# Task to carry out
Please copy each line from the entries that contains the string "oldFormat".

*** Given data ***

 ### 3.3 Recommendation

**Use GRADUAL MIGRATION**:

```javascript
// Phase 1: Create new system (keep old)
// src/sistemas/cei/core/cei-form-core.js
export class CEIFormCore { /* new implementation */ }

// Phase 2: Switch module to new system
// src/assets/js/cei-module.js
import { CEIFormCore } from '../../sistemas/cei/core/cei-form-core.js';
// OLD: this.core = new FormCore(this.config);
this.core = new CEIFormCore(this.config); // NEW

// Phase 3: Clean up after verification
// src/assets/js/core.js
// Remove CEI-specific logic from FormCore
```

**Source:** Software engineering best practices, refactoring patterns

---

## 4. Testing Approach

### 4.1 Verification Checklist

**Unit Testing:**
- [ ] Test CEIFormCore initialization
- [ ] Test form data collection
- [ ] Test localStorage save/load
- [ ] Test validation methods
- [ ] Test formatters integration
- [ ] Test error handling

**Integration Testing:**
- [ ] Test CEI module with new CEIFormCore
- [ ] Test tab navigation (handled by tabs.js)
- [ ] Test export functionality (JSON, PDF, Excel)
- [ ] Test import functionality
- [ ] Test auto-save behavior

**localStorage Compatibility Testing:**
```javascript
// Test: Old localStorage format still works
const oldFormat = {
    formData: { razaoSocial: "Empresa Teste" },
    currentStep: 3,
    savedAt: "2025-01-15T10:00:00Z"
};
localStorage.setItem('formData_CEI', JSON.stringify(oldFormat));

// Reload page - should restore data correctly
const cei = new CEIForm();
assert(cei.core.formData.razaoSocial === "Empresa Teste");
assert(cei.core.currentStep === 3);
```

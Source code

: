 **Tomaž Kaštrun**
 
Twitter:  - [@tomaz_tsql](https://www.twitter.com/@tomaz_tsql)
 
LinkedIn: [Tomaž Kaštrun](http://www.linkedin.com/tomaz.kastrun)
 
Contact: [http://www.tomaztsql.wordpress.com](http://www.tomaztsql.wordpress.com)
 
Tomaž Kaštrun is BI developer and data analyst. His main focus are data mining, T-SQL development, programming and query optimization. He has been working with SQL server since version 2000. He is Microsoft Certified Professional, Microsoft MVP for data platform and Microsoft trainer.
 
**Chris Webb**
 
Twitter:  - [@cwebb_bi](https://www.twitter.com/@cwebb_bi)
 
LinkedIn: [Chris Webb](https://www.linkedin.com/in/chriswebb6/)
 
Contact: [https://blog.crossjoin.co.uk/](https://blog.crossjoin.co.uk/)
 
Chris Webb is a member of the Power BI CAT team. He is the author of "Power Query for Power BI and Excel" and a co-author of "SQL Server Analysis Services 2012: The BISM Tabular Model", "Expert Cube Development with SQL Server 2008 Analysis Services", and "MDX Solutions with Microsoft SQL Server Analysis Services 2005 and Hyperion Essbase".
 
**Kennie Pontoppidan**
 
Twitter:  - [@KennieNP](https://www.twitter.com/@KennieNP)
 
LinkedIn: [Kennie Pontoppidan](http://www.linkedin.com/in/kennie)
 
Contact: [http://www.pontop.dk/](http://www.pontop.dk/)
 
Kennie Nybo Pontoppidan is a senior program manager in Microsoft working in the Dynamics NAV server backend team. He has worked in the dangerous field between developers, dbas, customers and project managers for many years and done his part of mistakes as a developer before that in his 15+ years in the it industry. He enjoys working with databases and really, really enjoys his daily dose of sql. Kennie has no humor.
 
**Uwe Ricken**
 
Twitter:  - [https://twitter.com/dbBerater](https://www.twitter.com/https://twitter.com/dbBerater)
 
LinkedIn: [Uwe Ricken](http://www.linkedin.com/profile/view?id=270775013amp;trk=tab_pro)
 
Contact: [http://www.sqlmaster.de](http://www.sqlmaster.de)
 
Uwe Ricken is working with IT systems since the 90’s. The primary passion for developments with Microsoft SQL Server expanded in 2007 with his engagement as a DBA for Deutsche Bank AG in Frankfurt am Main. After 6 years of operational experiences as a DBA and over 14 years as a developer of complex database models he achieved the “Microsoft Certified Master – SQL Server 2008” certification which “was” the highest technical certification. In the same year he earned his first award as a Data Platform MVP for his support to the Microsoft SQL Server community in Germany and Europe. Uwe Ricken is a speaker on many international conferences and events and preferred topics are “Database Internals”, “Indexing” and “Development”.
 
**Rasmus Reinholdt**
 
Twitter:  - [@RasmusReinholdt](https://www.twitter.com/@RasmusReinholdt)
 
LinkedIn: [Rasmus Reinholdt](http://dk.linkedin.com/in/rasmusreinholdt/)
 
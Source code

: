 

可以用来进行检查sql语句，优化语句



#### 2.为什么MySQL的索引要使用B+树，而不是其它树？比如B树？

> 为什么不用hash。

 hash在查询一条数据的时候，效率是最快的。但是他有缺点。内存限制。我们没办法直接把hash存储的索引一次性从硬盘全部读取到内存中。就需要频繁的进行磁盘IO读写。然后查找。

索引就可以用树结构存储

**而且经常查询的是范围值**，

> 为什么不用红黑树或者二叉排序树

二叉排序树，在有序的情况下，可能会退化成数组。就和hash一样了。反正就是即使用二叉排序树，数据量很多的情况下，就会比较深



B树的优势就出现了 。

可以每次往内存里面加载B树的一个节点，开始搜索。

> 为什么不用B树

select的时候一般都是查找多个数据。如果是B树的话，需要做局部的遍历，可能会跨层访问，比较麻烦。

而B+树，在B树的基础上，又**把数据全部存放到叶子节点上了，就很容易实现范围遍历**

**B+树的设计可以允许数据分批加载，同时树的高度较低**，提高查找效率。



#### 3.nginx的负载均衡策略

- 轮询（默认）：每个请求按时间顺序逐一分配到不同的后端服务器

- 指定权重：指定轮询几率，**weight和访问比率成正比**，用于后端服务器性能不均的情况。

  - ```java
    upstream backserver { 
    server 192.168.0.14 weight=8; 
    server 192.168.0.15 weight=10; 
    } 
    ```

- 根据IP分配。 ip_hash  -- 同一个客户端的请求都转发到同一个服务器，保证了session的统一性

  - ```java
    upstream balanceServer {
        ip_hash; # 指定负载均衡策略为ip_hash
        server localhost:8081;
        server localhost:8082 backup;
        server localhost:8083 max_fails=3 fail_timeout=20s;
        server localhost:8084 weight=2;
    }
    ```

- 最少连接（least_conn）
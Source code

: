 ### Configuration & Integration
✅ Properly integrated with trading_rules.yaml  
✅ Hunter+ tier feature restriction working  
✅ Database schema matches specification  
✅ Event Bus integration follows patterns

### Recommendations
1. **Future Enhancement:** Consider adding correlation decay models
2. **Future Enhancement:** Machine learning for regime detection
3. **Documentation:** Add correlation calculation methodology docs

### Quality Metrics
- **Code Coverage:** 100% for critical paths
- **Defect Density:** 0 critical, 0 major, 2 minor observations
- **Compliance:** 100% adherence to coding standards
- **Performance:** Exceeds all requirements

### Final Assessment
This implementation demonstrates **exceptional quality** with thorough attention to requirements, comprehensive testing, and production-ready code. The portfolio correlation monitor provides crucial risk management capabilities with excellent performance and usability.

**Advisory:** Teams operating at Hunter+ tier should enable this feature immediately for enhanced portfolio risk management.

*** End of Given data ***

# Exercise output
const oldFormat = {
localStorage.setItem('formData_CEI', JSON.stringify(oldFormat));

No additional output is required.